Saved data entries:
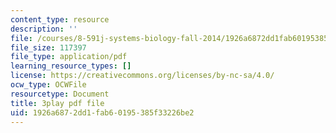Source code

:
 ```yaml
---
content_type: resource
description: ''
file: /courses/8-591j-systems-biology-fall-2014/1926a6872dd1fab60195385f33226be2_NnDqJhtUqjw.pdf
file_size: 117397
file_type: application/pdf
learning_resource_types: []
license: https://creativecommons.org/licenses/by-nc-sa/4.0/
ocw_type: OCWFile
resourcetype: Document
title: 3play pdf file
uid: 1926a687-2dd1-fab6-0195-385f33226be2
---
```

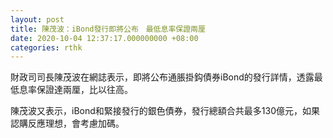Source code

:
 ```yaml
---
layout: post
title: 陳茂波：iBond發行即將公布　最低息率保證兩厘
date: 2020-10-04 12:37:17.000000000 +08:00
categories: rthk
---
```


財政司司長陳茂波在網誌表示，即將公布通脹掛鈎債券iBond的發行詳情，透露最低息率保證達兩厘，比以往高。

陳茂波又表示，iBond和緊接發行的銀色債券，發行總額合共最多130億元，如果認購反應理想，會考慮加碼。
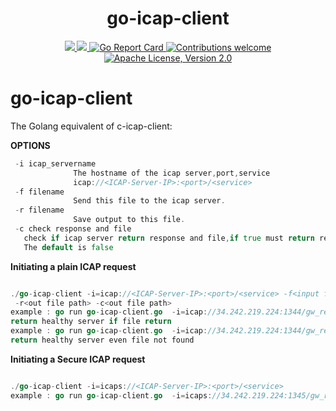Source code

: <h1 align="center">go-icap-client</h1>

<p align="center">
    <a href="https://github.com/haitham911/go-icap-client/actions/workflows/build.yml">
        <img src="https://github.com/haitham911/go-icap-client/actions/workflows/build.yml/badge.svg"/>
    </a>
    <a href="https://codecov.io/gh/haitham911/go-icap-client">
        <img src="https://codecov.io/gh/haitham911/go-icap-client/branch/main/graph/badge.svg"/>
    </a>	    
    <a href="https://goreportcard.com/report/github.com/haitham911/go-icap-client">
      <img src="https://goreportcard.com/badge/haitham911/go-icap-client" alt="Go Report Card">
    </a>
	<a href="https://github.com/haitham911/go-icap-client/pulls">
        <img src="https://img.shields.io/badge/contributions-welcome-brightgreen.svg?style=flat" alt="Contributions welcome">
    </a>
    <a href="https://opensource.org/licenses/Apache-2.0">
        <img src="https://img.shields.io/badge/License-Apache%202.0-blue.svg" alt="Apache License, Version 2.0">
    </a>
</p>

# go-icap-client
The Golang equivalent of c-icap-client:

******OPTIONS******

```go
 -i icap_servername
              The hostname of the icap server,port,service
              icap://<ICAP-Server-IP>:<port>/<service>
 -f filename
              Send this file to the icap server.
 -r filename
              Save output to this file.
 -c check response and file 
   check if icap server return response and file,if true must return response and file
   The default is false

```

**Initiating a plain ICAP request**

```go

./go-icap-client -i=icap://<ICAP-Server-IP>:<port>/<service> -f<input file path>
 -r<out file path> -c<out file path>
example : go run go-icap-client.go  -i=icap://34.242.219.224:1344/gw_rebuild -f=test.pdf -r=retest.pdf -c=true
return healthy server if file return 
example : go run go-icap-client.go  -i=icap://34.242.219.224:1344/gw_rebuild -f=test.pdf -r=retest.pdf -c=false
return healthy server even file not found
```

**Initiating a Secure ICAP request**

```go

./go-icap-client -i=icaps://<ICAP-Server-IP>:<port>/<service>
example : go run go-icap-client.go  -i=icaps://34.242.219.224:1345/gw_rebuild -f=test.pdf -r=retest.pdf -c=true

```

**Required work:** All entries must be written out again exactly as given, with no pictures in the copy.

**Written solution:**
Source code

:
 ```yaml
---
content_type: resource
description: ''
file: /courses/8-591j-systems-biology-fall-2014/1926a6872dd1fab60195385f33226be2_NnDqJhtUqjw.pdf
file_size: 117397
file_type: application/pdf
learning_resource_types: []
license: https://creativecommons.org/licenses/by-nc-sa/4.0/
ocw_type: OCWFile
resourcetype: Document
title: 3play pdf file
uid: 1926a687-2dd1-fab6-0195-385f33226be2
---
```

Source code

:
 ```yaml
---
layout: post
title: 陳茂波：iBond發行即將公布　最低息率保證兩厘
date: 2020-10-04 12:37:17.000000000 +08:00
categories: rthk
---
```


財政司司長陳茂波在網誌表示，即將公布通脹掛鈎債券iBond的發行詳情，透露最低息率保證達兩厘，比以往高。

陳茂波又表示，iBond和緊接發行的銀色債券，發行總額合共最多130億元，如果認購反應理想，會考慮加碼。
Source code

: <h1 align="center">go-icap-client</h1>

<p align="center">
    <a href="https://github.com/haitham911/go-icap-client/actions/workflows/build.yml">
        <img src="https://github.com/haitham911/go-icap-client/actions/workflows/build.yml/badge.svg"/>
    </a>
    <a href="https://codecov.io/gh/haitham911/go-icap-client">
        <img src="https://codecov.io/gh/haitham911/go-icap-client/branch/main/graph/badge.svg"/>
    </a>	    
    <a href="https://goreportcard.com/report/github.com/haitham911/go-icap-client">
      <img src="https://goreportcard.com/badge/haitham911/go-icap-client" alt="Go Report Card">
    </a>
	<a href="https://github.com/haitham911/go-icap-client/pulls">
        <img src="https://img.shields.io/badge/contributions-welcome-brightgreen.svg?style=flat" alt="Contributions welcome">
    </a>
    <a href="https://opensource.org/licenses/Apache-2.0">
        <img src="https://img.shields.io/badge/License-Apache%202.0-blue.svg" alt="Apache License, Version 2.0">
    </a>
</p>

# go-icap-client
The Golang equivalent of c-icap-client:

******OPTIONS******

```go
 -i icap_servername
              The hostname of the icap server,port,service
              icap://<ICAP-Server-IP>:<port>/<service>
 -f filename
              Send this file to the icap server.
 -r filename
              Save output to this file.
 -c check response and file 
   check if icap server return response and file,if true must return response and file
   The default is false

```

**Initiating a plain ICAP request**

```go

./go-icap-client -i=icap://<ICAP-Server-IP>:<port>/<service> -f<input file path>
 -r<out file path> -c<out file path>
example : go run go-icap-client.go  -i=icap://34.242.219.224:1344/gw_rebuild -f=test.pdf -r=retest.pdf -c=true
return healthy server if file return 
example : go run go-icap-client.go  -i=icap://34.242.219.224:1344/gw_rebuild -f=test.pdf -r=retest.pdf -c=false
return healthy server even file not found
```

**Initiating a Secure ICAP request**

```go

./go-icap-client -i=icaps://<ICAP-Server-IP>:<port>/<service>
example : go run go-icap-client.go  -i=icaps://34.242.219.224:1345/gw_rebuild -f=test.pdf -r=retest.pdf -c=true

```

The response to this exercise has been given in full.